Data excerpts:

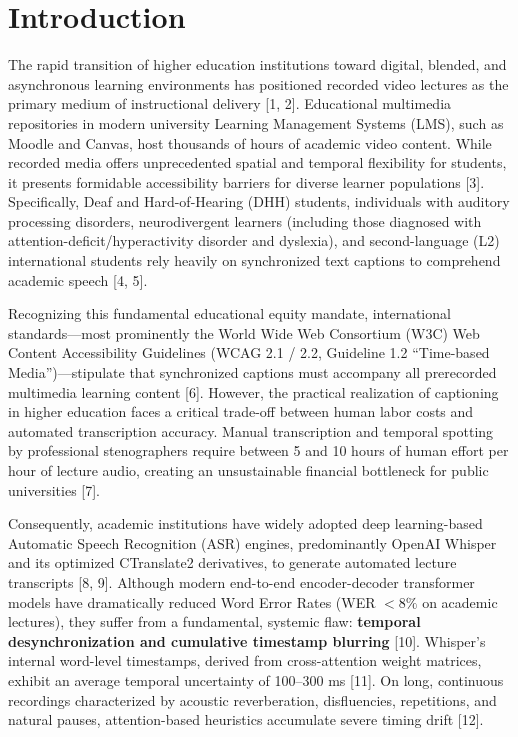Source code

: \documentclass[12pt,a4paper]{article}
\begin{document}
\section{Introduction}
The rapid transition of higher education institutions toward digital, blended, and asynchronous learning environments has positioned recorded video lectures as the primary medium of instructional delivery [1, 2]. Educational multimedia repositories in modern university Learning Management Systems (LMS), such as Moodle and Canvas, host thousands of hours of academic video content. While recorded media offers unprecedented spatial and temporal flexibility for students, it presents formidable accessibility barriers for diverse learner populations [3]. Specifically, Deaf and Hard-of-Hearing (DHH) students, individuals with auditory processing disorders, neurodivergent learners (including those diagnosed with attention-deficit/hyperactivity disorder and dyslexia), and second-language (L2) international students rely heavily on synchronized text captions to comprehend academic speech [4, 5].

Recognizing this fundamental educational equity mandate, international standards---most prominently the World Wide Web Consortium (W3C) Web Content Accessibility Guidelines (WCAG 2.1 / 2.2, Guideline 1.2 ``Time-based Media'')---stipulate that synchronized captions must accompany all prerecorded multimedia learning content [6]. However, the practical realization of captioning in higher education faces a critical trade-off between human labor costs and automated transcription accuracy. Manual transcription and temporal spotting by professional stenographers require between 5 and 10 hours of human effort per hour of lecture audio, creating an unsustainable financial bottleneck for public universities [7].

Consequently, academic institutions have widely adopted deep learning-based Automatic Speech Recognition (ASR) engines, predominantly OpenAI Whisper and its optimized CTranslate2 derivatives, to generate automated lecture transcripts [8, 9]. Although modern end-to-end encoder-decoder transformer models have dramatically reduced Word Error Rates (WER $< 8\%$ on academic lectures), they suffer from a fundamental, systemic flaw: \textbf{temporal desynchronization and cumulative timestamp blurring} [10]. Whisper's internal word-level timestamps, derived from cross-attention weight matrices, exhibit an average temporal uncertainty of 100--300 ms [11]. On long, continuous recordings characterized by acoustic reverberation, disfluencies, repetitions, and natural pauses, attention-based heuristics accumulate severe timing drift [12].
\end{document}
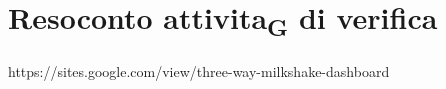 
\section{Resoconto attivita\textsubscript{G} di verifica}
https://sites.google.com/view/three-way-milkshake-dashboard
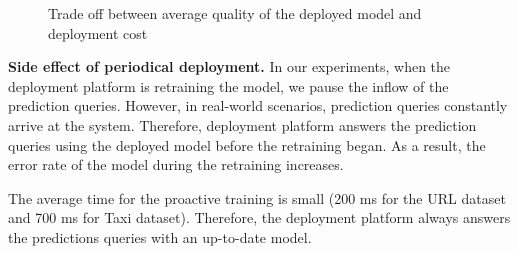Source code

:\begin{figure}[!h]
\centering
\resizebox{\columnwidth}{!}{}
\caption{Trade off between average quality of the deployed model and deployment cost}
\label{trade-off-figure}
\end{figure}

\textbf{Side effect of periodical deployment.}
In our experiments, when the deployment platform is retraining the model, we pause the inflow of the prediction queries. 
However, in real-world scenarios, prediction queries constantly arrive at the system.
Therefore, deployment platform answers the prediction queries using the deployed model before the retraining began.
As a result, the error rate of the model during the retraining increases.

The average time for the proactive training is small (200 ms for the URL dataset and 700 ms for Taxi dataset).
Therefore, the deployment platform always answers the predictions queries with an up-to-date model.


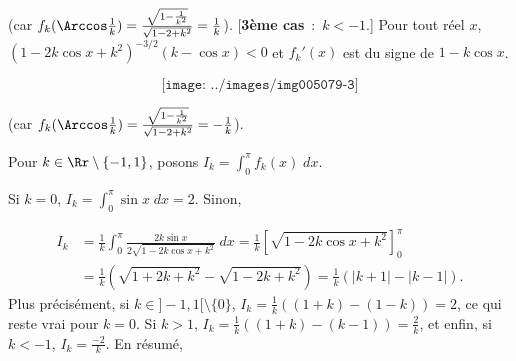 {\begin{enumerate}
{\begin{itemize}
(car $f_k(\Arccos\frac{1}{k})=\frac{\sqrt{1-\frac{1}{k^2}}}{\sqrt{1-2+k^2}}=\frac{1}{k}$).
[\textbf{3ème cas}~:~$k<-1$.] Pour tout réel $x$, $(1-2k\cos x+k^2)^{-3/2}(k-\cos x)<0$ et $f_k'(x)$ est du signe de
$1-k\cos x$.

$$\texttt{[image: ../images/img005079-3]}$$



(car $f_k(\Arccos\frac{1}{k})=\frac{\sqrt{1-\frac{1}{k^2}}}{\sqrt{1-2+k^2}}=-\frac{1}{k}$).

\end{itemize}
Pour $k\in\Rr\setminus\{-1,1\}$, posons $I_k=\int_{0}^{\pi}f_k(x)\;dx$.

Si $k=0$, $I_k=\int_{0}^{\pi}\sin x\;dx=2$. Sinon,

\begin{align*}
I_k&=\frac{1}{k}\int_{0}^{\pi}\frac{2k\sin x}{2\sqrt{1-2k\cos x+k^2}}\;dx=\frac{1}{k}
\left[\sqrt{1-2k\cos x+k^2}\right]_0^\pi\\
 &=\frac{1}{k}(\sqrt{1+2k+k^2}-\sqrt{1-2k+k^2})=\frac{1}{k}(|k+1|-|k-1|).
\end{align*}
Plus précisément, si $k\in]-1,1[\setminus\{0\}$, $I_k=\frac{1}{k}((1+k)-(1-k))=2$, ce qui reste vrai pour $k=0$. Si
$k>1$, $I_k=\frac{1}{k}((1+k)-(k-1))=\frac{2}{k}$, et enfin, si $k<-1$, $I_k=\frac{-2}{k}$. En résumé,

\begin{center}
\shadowbox{
$\mbox{Si}\;k\in]-1,1[,\;I_k=2\;\mbox{et si}\;k\in]-\infty,-1[\cup]1,+\infty[,\;I_k=\frac{2}{|k|}.$
}
\end{center}
}
\end{enumerate}
}
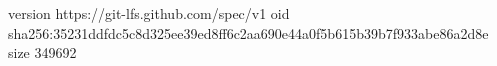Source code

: version https://git-lfs.github.com/spec/v1
oid sha256:35231ddfdc5c8d325ee39ed8ff6c2aa690e44a0f5b615b39b7f933abe86a2d8e
size 349692
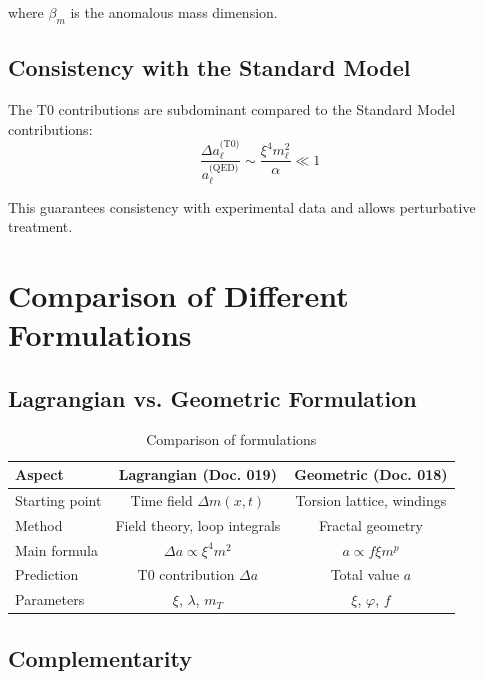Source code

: 	where $\beta_m$ is the anomalous mass dimension.
	
	\subsection{Consistency with the Standard Model}
	
	The T0 contributions are subdominant compared to the Standard Model contributions:
	\begin{equation}
		\frac{\Delta a_\ell^{\text{(T0)}}}{a_\ell^{\text{(QED)}}} \sim \frac{\xi^4 m_\ell^2}{\alpha} \ll 1
		\label{eq:hierarchy}
	\end{equation}
	
	This guarantees consistency with experimental data and allows perturbative treatment.
	
	\section{Comparison of Different Formulations}
	
	\subsection{Lagrangian vs. Geometric Formulation}
	
	\begin{table}[h]
		\centering
		\begin{tabular}{lcc}
			\toprule
			\textbf{Aspect} & \textbf{Lagrangian (Doc. 019)} & \textbf{Geometric (Doc. 018)} \\
			\midrule
			Starting point & Time field $\Delta m(x,t)$ & Torsion lattice, windings \\
			Method & Field theory, loop integrals & Fractal geometry \\
			Main formula & $\Delta a \propto \xi^4 m^2$ & $a \propto f \xi m^{p}$ \\
			Prediction & T0 contribution $\Delta a$ & Total value $a$ \\
			Parameters & $\xi$, $\lambda$, $m_T$ & $\xi$, $\varphi$, $f$ \\
			\bottomrule
		\end{tabular}
		\caption{Comparison of formulations}
		\label{tab:comparison}
	\end{table}
	
	\subsection{Complementarity}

The task: Show every line of the records above that contains the word "deployed".

Written solution:
\caption{Trade off between average quality of the deployed model and deployment cost}
Therefore, deployment platform answers the prediction queries using the deployed model before the retraining began.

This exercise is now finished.